Familiar names behind marijuana proposals

Former state reps, prominent attorneys assisting applicants


Alternative Therapies Group, which is proposing a facility in Salem, Mass., has on its board professional web designer Chris Edwards, North Andover nurse and health care coordinator Sherie Schuettner and Eric Ruby, a Taunton pediatrician, on its board.

Former state Rep. David Torrisi does consulting work for Alternative Therapies Group, according to state lobbying disclosure records.

Edwards said Alternative Therapies Group did not look for people with political connections.

“In our situation, bringing in David Torrisi as a consultant was to make introductions at the local level,” he said. “The timing of political events and the process has been helpful as well. But in our situation, he’s an outsourced consultant, not part of the board of directors.”

Healthy Pharms, Inc., which is proposing a dispensary in Haverhill, has Nathaniel Averill, an associate manager at pharmaceutical giant Bristol-Myers Squibb, as president, and his wife Joy Kolin, projects director with Management Sciences for Health of Cambridge, a roughly 40-year-old private nonprofit that responds to health problems in the developing world such as HIV & AIDS, tuberculosis, malaria, cancer, and family planning and reproductive health.

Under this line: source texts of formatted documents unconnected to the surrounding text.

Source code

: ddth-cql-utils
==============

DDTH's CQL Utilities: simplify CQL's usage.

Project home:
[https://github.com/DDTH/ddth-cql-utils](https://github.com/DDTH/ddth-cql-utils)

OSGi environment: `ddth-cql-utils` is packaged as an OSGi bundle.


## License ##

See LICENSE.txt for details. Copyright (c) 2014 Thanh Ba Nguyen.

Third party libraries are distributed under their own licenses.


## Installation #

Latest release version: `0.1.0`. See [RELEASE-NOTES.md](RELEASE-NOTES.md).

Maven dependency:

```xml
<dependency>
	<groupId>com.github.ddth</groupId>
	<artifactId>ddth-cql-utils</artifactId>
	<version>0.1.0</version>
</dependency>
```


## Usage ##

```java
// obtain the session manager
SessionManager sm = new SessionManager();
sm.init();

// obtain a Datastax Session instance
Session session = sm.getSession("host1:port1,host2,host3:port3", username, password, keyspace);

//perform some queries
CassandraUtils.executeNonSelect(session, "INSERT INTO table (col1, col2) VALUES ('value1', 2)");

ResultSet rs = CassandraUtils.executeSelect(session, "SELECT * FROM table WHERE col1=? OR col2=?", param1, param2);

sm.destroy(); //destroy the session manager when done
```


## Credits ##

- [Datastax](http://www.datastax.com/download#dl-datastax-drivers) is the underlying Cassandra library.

Healthy Pharms, represented by Valerio Romano, a San Francisco attorney currently in Boston, has on its board a Wayland consultant, Steven Freundlich, and a Cambridge restaurateur, Paul Overgaag.

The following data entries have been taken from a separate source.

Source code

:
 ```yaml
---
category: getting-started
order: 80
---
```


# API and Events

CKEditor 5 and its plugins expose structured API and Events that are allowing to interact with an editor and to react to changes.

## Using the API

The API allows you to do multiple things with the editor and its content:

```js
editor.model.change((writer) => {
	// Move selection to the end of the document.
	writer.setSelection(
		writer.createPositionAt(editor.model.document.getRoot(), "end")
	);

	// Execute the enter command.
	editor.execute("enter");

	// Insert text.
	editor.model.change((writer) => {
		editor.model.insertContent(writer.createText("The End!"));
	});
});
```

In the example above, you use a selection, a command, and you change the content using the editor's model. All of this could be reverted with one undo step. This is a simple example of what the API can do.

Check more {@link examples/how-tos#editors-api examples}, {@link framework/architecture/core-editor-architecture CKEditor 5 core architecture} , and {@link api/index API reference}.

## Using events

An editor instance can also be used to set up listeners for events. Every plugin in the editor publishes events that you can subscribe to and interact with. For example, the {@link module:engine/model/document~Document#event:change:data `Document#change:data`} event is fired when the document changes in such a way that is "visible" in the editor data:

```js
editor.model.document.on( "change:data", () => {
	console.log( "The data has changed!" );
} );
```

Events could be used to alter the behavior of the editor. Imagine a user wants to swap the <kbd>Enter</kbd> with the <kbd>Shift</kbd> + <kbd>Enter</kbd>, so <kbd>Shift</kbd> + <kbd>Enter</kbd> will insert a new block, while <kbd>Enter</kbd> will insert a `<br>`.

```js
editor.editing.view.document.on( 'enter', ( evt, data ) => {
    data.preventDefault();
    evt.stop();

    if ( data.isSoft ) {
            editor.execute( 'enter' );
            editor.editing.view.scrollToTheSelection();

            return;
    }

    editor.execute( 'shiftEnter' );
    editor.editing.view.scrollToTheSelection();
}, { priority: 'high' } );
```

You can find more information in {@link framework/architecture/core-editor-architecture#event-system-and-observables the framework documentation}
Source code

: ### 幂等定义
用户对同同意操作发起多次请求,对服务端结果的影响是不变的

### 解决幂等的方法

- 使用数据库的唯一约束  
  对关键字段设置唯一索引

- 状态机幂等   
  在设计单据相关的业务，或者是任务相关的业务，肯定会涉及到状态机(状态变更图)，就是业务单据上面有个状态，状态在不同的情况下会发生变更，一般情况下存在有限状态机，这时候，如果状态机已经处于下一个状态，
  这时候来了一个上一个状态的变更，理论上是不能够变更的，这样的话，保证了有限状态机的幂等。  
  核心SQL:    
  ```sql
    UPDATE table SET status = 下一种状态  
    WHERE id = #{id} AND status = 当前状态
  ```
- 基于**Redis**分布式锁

Romano, who has experience with medical marijuana issues in California and is assisting about 10 applications in Massachusetts, said those connections may help at the local level, but he believed DPH is conducting the state end of the process “transparently and thoroughly.” But having a name could make a difference locally, he said.

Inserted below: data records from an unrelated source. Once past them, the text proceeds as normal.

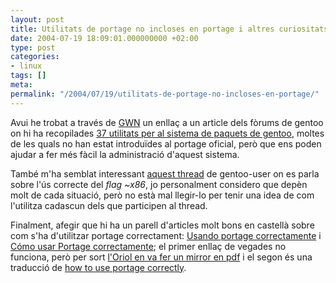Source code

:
 ```yaml
---
layout: post
title: Utilitats de portage no incloses en portage i altres curiositats
date: 2004-07-19 18:09:01.000000000 +02:00
type: post
categories:
- linux
tags: []
meta:
permalink: "/2004/07/19/utilitats-de-portage-no-incloses-en-portage/"
---
```

Avui he trobat a través de [GWN](http://www.gentoo.org/news/en/gwn/20040719-newsletter.xml#doc_chap5) un enllaç a un article dels fòrums de gentoo on hi ha recopilades [37 utilitats per al sistema de paquets de gentoo](http://forums.gentoo.org/viewtopic.php?t=67849), moltes de les quals no han estat introduïdes al portage oficial, però que ens poden ajudar a fer més fàcil la administració d'aquest sistema.

També m'ha semblat interessant [aquest thread](http://thread.gmane.org/gmane.linux.gentoo.user/89149) de gentoo-user on es parla sobre l'ús correcte del _flag ~x86_, jo personalment considero que depèn molt de cada situació, però no està mal llegir-lo per tenir una idea de com l'utilitza cadascun dels que participen al thread.

Finalment, afegir que hi ha un parell d'articles molt bons en castellà sobre com s'ha d'utilitzar portage correctament: [Usando portage correctamente](http://nolbox.homelinux.org:8080/index.php?mod=art02) i [Cómo usar Portage correctamente](http://forums.gentoo.org/viewtopic.php?t=195629&highlight=realone); el primer enllaç de vegades no funciona, però per sort [l'Oriol en va fer un mirror en pdf](http://oriol.joor.net/article_fitxers/1269/gentoo.pdf) i el segon és una traducció de [how to use portage correctly](http://forums.gentoo.org/viewtopic.php?t=171464).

“I had a client who leased property to a guy who wanted to franchise a 7-Eleven on a site that had been a convenience store,” Romano said. “It took almost a year to get the permit transferred to a 7-Eleven. They weren’t doing anything new. So now you think of a polarizing issue like medical marijuana and you’re trying to get into a local municipality. It helps to know someone, like a former state rep. They can make calls because maybe they know someone. You can’t blame an applicant for trying to leverage those connections, as long as they’re not bribing people.”